(Your goal): Find the lines of the records in which the word "Church" appears and report how many there are, as a number alone.

(Source material):
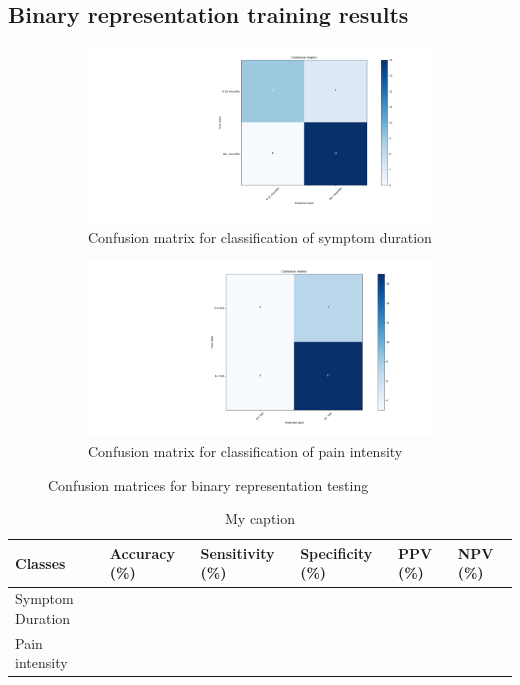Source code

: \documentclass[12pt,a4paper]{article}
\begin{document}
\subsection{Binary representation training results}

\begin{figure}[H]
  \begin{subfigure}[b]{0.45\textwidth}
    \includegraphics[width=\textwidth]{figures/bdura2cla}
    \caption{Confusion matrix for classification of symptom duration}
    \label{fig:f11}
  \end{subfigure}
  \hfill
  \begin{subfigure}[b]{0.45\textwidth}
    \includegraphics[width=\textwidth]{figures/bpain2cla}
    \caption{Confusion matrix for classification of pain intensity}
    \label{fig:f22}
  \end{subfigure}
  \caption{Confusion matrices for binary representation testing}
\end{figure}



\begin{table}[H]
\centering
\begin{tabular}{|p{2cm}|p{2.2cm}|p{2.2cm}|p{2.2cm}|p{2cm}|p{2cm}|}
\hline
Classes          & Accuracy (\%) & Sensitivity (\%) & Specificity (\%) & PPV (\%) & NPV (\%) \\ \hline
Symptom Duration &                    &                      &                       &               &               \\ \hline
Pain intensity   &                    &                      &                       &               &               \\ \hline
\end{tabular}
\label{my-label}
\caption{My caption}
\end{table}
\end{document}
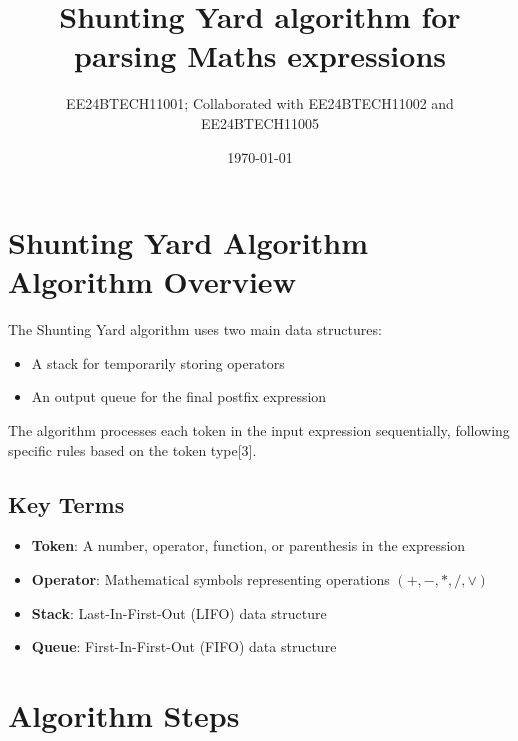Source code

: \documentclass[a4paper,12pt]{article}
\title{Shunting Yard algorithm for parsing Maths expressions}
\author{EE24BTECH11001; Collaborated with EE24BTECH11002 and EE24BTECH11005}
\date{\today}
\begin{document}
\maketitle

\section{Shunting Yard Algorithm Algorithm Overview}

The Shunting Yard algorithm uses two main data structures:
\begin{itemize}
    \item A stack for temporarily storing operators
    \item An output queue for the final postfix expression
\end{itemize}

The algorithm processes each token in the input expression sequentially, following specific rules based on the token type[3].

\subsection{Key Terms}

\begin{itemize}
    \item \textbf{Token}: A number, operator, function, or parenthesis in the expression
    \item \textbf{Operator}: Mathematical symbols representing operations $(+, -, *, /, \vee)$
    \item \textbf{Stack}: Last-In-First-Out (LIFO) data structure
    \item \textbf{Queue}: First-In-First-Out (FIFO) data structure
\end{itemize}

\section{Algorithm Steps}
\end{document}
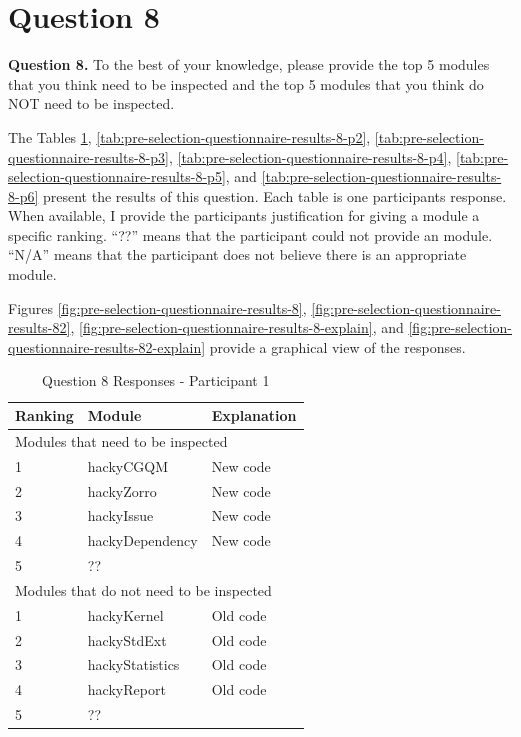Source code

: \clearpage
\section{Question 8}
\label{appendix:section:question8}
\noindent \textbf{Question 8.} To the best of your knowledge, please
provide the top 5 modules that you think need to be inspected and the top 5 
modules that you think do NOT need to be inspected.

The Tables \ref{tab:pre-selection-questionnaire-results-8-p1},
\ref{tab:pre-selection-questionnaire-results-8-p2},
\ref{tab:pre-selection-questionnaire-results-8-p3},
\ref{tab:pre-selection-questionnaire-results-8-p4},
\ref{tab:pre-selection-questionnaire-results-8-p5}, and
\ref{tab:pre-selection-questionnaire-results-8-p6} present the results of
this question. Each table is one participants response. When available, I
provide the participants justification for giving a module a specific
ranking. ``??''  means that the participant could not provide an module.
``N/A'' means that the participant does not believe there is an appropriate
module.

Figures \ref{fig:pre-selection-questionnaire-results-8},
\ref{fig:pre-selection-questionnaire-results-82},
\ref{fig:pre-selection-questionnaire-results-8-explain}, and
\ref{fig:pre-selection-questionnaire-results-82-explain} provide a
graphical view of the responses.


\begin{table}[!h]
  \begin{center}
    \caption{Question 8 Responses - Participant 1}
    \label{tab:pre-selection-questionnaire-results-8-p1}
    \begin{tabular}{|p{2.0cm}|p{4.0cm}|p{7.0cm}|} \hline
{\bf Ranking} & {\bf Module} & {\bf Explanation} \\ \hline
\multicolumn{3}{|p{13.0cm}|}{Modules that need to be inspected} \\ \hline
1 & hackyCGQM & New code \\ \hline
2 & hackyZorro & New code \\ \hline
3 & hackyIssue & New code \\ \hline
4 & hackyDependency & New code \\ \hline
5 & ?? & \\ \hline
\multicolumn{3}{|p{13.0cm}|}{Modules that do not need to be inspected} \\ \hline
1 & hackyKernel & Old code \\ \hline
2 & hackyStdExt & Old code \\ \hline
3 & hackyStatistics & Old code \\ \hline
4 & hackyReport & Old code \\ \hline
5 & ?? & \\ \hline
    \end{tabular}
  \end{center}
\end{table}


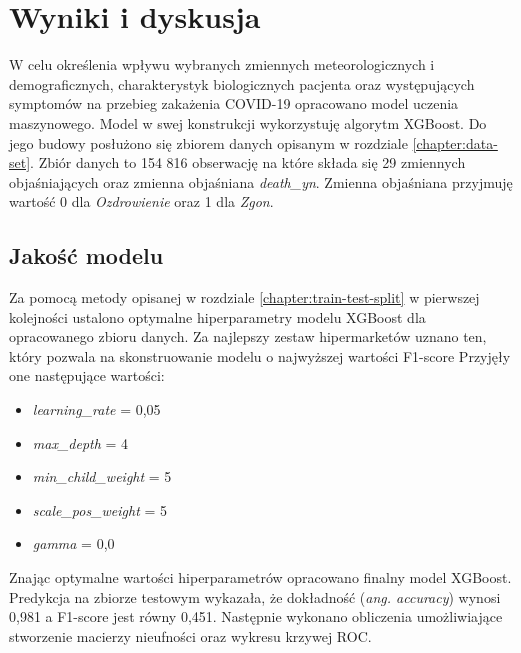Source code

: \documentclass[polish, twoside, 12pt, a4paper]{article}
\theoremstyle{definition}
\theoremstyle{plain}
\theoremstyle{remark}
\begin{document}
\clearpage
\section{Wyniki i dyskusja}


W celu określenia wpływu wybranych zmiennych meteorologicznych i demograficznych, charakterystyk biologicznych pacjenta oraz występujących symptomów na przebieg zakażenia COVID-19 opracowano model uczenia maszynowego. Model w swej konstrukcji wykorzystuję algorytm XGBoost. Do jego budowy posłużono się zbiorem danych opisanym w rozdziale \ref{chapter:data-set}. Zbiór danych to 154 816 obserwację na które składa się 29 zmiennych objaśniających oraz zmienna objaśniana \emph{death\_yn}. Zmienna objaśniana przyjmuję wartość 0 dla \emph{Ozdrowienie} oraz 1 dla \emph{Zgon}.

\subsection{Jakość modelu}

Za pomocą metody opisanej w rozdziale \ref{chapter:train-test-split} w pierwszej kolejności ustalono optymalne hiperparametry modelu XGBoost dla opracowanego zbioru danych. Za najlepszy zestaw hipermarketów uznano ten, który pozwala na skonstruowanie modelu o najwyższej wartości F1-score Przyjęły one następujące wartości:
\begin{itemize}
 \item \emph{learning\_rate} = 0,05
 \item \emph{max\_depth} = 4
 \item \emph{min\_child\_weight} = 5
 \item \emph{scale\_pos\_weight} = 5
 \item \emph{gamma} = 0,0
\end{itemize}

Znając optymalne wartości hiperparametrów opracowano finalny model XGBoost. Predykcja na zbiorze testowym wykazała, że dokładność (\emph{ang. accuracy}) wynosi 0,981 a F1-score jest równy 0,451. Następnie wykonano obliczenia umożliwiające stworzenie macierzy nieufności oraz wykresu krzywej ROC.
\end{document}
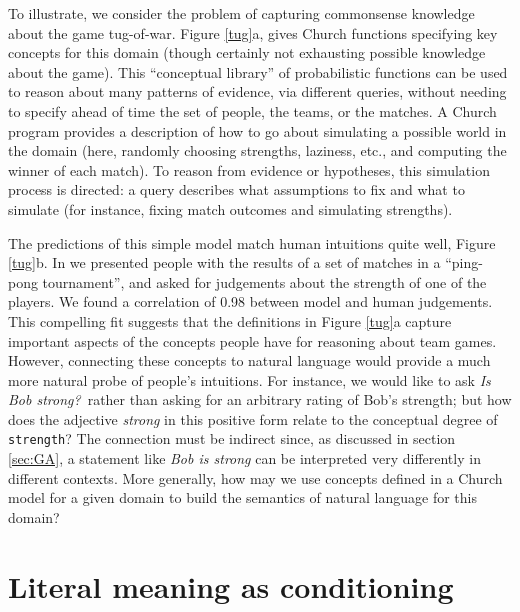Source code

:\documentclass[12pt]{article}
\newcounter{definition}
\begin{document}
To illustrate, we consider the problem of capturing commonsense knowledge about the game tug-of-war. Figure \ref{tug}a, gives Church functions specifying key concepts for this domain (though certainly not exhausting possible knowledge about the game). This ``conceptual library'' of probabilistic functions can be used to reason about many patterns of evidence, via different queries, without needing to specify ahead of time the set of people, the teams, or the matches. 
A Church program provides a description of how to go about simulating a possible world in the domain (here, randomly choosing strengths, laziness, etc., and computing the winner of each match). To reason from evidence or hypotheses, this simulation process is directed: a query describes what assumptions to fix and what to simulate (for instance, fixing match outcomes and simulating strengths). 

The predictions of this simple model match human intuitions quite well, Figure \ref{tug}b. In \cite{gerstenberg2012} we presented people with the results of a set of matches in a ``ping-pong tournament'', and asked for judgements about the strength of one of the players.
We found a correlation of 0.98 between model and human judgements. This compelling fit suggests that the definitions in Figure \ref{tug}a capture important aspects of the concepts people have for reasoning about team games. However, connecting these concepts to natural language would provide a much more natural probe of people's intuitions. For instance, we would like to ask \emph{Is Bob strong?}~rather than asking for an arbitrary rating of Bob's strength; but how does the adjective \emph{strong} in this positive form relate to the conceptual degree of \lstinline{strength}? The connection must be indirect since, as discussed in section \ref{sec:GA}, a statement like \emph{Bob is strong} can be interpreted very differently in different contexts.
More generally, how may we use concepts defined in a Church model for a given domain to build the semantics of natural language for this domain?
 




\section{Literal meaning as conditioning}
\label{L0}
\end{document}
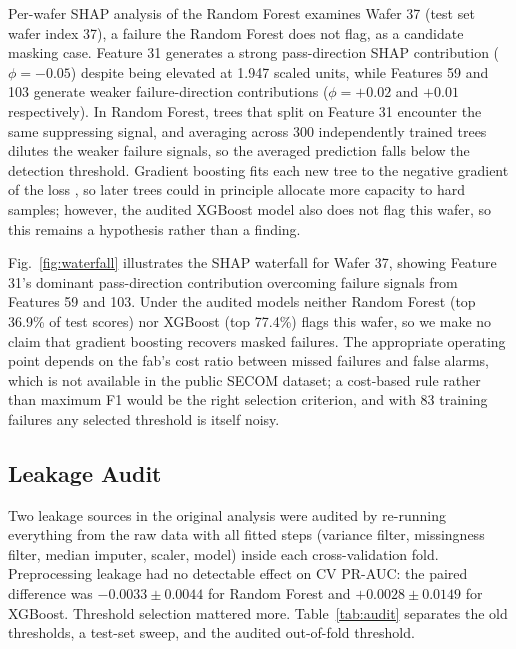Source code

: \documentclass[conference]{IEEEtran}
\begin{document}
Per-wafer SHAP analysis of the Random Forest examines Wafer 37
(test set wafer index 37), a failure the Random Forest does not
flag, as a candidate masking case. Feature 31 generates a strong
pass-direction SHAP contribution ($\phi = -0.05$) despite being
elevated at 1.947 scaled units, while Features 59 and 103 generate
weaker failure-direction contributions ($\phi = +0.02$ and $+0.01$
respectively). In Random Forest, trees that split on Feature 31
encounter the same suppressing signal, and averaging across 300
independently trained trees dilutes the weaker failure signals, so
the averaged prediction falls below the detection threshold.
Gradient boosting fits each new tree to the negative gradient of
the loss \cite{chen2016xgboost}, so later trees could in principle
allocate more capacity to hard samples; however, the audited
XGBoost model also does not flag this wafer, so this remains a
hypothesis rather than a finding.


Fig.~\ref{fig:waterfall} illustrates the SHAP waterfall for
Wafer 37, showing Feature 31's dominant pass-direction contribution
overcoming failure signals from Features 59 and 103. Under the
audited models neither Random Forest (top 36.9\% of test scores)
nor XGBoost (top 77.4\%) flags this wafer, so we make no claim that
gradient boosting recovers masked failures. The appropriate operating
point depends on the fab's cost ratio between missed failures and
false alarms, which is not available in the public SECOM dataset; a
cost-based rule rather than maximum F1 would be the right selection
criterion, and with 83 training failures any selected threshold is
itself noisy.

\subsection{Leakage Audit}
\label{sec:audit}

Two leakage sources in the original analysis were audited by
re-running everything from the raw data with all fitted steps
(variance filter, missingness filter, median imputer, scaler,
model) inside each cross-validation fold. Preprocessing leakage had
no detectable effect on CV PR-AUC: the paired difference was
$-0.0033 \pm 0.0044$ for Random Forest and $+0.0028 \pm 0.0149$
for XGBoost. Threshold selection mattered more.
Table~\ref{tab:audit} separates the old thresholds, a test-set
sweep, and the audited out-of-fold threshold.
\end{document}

(Output of the task): 3